_PROBLEM DESCRIPTION_:
Reproduce every line that appears below, precisely and completely.

_DATA TO EXAMINE_:
-=-=-

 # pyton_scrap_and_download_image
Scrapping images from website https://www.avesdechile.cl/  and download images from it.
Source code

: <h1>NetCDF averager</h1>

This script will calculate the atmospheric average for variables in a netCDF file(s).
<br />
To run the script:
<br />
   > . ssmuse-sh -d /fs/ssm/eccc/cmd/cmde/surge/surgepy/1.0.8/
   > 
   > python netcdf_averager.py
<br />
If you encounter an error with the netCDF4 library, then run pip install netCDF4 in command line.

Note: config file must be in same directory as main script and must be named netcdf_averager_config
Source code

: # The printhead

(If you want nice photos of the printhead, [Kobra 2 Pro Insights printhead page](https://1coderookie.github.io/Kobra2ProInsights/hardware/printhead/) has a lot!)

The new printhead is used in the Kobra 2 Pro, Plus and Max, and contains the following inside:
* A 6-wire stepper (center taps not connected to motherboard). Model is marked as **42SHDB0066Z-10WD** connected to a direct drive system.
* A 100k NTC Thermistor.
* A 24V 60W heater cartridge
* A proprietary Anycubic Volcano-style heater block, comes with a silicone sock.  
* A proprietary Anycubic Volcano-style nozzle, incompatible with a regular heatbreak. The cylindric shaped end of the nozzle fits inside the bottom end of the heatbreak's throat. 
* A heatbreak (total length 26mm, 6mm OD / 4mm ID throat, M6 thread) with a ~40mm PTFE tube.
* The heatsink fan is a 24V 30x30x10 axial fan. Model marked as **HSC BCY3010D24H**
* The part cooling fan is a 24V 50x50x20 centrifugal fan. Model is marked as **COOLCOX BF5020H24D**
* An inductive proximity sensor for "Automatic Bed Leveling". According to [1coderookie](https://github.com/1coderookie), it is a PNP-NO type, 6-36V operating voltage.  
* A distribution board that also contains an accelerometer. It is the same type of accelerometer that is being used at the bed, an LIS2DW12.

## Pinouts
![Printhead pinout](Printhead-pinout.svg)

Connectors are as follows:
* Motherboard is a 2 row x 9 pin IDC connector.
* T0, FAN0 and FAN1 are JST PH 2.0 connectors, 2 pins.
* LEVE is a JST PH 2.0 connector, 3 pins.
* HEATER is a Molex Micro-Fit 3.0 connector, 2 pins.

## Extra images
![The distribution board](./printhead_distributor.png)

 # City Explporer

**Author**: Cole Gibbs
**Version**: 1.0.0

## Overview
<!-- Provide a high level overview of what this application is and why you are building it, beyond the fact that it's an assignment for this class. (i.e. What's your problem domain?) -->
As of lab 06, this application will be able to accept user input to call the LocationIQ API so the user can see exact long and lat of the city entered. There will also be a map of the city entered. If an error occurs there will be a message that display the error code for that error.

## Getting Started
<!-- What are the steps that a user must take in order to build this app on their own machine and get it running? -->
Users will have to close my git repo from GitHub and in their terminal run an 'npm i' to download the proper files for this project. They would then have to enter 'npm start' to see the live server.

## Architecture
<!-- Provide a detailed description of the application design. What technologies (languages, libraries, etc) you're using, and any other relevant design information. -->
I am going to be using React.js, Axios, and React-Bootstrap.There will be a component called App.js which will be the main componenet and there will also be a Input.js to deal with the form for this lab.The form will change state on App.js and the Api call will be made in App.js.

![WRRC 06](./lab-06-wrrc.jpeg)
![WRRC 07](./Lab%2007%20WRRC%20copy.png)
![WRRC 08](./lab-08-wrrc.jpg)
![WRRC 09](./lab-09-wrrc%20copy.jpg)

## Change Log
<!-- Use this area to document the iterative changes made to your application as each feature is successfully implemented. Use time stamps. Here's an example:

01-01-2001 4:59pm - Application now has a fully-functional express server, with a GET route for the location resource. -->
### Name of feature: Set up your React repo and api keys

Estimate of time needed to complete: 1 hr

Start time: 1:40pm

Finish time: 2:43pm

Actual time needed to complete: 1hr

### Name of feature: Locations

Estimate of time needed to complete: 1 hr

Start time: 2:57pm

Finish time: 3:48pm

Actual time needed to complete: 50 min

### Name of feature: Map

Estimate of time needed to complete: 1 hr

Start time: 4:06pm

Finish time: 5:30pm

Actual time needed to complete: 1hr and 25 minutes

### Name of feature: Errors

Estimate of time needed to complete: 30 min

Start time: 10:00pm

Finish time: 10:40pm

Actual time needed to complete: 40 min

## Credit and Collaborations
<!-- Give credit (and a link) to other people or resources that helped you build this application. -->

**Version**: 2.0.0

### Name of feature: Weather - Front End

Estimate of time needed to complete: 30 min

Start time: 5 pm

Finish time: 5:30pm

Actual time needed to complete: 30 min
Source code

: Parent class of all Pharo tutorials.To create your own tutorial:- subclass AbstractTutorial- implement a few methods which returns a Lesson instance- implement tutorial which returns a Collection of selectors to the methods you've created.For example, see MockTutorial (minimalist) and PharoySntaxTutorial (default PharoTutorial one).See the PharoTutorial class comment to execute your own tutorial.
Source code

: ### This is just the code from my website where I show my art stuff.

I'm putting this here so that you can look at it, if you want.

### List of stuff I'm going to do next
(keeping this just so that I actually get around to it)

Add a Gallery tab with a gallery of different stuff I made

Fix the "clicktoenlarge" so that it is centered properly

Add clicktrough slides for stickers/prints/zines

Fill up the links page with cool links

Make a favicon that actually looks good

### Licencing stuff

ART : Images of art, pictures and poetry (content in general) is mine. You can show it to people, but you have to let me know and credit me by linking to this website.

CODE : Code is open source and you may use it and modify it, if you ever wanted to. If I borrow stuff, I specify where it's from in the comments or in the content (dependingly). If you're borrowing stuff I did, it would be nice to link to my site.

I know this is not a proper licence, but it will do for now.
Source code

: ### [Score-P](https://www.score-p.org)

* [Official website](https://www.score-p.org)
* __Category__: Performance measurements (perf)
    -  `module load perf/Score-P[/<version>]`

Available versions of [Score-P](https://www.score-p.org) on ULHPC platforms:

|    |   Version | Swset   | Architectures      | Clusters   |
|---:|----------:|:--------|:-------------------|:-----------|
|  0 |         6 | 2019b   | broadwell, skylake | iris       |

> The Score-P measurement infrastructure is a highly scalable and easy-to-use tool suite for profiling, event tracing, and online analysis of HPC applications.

-=-=-

_REPLY TO THE TASK_:
 # pyton_scrap_and_download_image
Scrapping images from website https://www.avesdechile.cl/  and download images from it.
Source code

: <h1>NetCDF averager</h1>

This script will calculate the atmospheric average for variables in a netCDF file(s).
<br />
To run the script:
<br />
   > . ssmuse-sh -d /fs/ssm/eccc/cmd/cmde/surge/surgepy/1.0.8/
   > 
   > python netcdf_averager.py
<br />
If you encounter an error with the netCDF4 library, then run pip install netCDF4 in command line.

Note: config file must be in same directory as main script and must be named netcdf_averager_config
Source code

: # The printhead

(If you want nice photos of the printhead, [Kobra 2 Pro Insights printhead page](https://1coderookie.github.io/Kobra2ProInsights/hardware/printhead/) has a lot!)

The new printhead is used in the Kobra 2 Pro, Plus and Max, and contains the following inside:
* A 6-wire stepper (center taps not connected to motherboard). Model is marked as **42SHDB0066Z-10WD** connected to a direct drive system.
* A 100k NTC Thermistor.
* A 24V 60W heater cartridge
* A proprietary Anycubic Volcano-style heater block, comes with a silicone sock.  
* A proprietary Anycubic Volcano-style nozzle, incompatible with a regular heatbreak. The cylindric shaped end of the nozzle fits inside the bottom end of the heatbreak's throat. 
* A heatbreak (total length 26mm, 6mm OD / 4mm ID throat, M6 thread) with a ~40mm PTFE tube.
* The heatsink fan is a 24V 30x30x10 axial fan. Model marked as **HSC BCY3010D24H**
* The part cooling fan is a 24V 50x50x20 centrifugal fan. Model is marked as **COOLCOX BF5020H24D**
* An inductive proximity sensor for "Automatic Bed Leveling". According to [1coderookie](https://github.com/1coderookie), it is a PNP-NO type, 6-36V operating voltage.  
* A distribution board that also contains an accelerometer. It is the same type of accelerometer that is being used at the bed, an LIS2DW12.

## Pinouts
![Printhead pinout](Printhead-pinout.svg)

Connectors are as follows:
* Motherboard is a 2 row x 9 pin IDC connector.
* T0, FAN0 and FAN1 are JST PH 2.0 connectors, 2 pins.
* LEVE is a JST PH 2.0 connector, 3 pins.
* HEATER is a Molex Micro-Fit 3.0 connector, 2 pins.

## Extra images
![The distribution board](./printhead_distributor.png)

 # City Explporer

**Author**: Cole Gibbs
**Version**: 1.0.0

## Overview
<!-- Provide a high level overview of what this application is and why you are building it, beyond the fact that it's an assignment for this class. (i.e. What's your problem domain?) -->
As of lab 06, this application will be able to accept user input to call the LocationIQ API so the user can see exact long and lat of the city entered. There will also be a map of the city entered. If an error occurs there will be a message that display the error code for that error.

## Getting Started
<!-- What are the steps that a user must take in order to build this app on their own machine and get it running? -->
Users will have to close my git repo from GitHub and in their terminal run an 'npm i' to download the proper files for this project. They would then have to enter 'npm start' to see the live server.

## Architecture
<!-- Provide a detailed description of the application design. What technologies (languages, libraries, etc) you're using, and any other relevant design information. -->
I am going to be using React.js, Axios, and React-Bootstrap.There will be a component called App.js which will be the main componenet and there will also be a Input.js to deal with the form for this lab.The form will change state on App.js and the Api call will be made in App.js.

![WRRC 06](./lab-06-wrrc.jpeg)
![WRRC 07](./Lab%2007%20WRRC%20copy.png)
![WRRC 08](./lab-08-wrrc.jpg)
![WRRC 09](./lab-09-wrrc%20copy.jpg)

## Change Log
<!-- Use this area to document the iterative changes made to your application as each feature is successfully implemented. Use time stamps. Here's an example:

01-01-2001 4:59pm - Application now has a fully-functional express server, with a GET route for the location resource. -->
### Name of feature: Set up your React repo and api keys

Estimate of time needed to complete: 1 hr

Start time: 1:40pm

Finish time: 2:43pm

Actual time needed to complete: 1hr

### Name of feature: Locations

Estimate of time needed to complete: 1 hr

Start time: 2:57pm

Finish time: 3:48pm

Actual time needed to complete: 50 min

### Name of feature: Map

Estimate of time needed to complete: 1 hr

Start time: 4:06pm

Finish time: 5:30pm

Actual time needed to complete: 1hr and 25 minutes

### Name of feature: Errors

Estimate of time needed to complete: 30 min

Start time: 10:00pm

Finish time: 10:40pm

Actual time needed to complete: 40 min

## Credit and Collaborations
<!-- Give credit (and a link) to other people or resources that helped you build this application. -->

**Version**: 2.0.0

### Name of feature: Weather - Front End

Estimate of time needed to complete: 30 min

Start time: 5 pm

Finish time: 5:30pm

Actual time needed to complete: 30 min
Source code

: Parent class of all Pharo tutorials.To create your own tutorial:- subclass AbstractTutorial- implement a few methods which returns a Lesson instance- implement tutorial which returns a Collection of selectors to the methods you've created.For example, see MockTutorial (minimalist) and PharoySntaxTutorial (default PharoTutorial one).See the PharoTutorial class comment to execute your own tutorial.
Source code

: ### This is just the code from my website where I show my art stuff.

I'm putting this here so that you can look at it, if you want.

### List of stuff I'm going to do next
(keeping this just so that I actually get around to it)

Add a Gallery tab with a gallery of different stuff I made

Fix the "clicktoenlarge" so that it is centered properly

Add clicktrough slides for stickers/prints/zines

Fill up the links page with cool links

Make a favicon that actually looks good

### Licencing stuff

ART : Images of art, pictures and poetry (content in general) is mine. You can show it to people, but you have to let me know and credit me by linking to this website.

CODE : Code is open source and you may use it and modify it, if you ever wanted to. If I borrow stuff, I specify where it's from in the comments or in the content (dependingly). If you're borrowing stuff I did, it would be nice to link to my site.

I know this is not a proper licence, but it will do for now.
Source code

: ### [Score-P](https://www.score-p.org)

* [Official website](https://www.score-p.org)
* __Category__: Performance measurements (perf)
    -  `module load perf/Score-P[/<version>]`

Available versions of [Score-P](https://www.score-p.org) on ULHPC platforms:

|    |   Version | Swset   | Architectures      | Clusters   |
|---:|----------:|:--------|:-------------------|:-----------|
|  0 |         6 | 2019b   | broadwell, skylake | iris       |

> The Score-P measurement infrastructure is a highly scalable and easy-to-use tool suite for profiling, event tracing, and online analysis of HPC applications.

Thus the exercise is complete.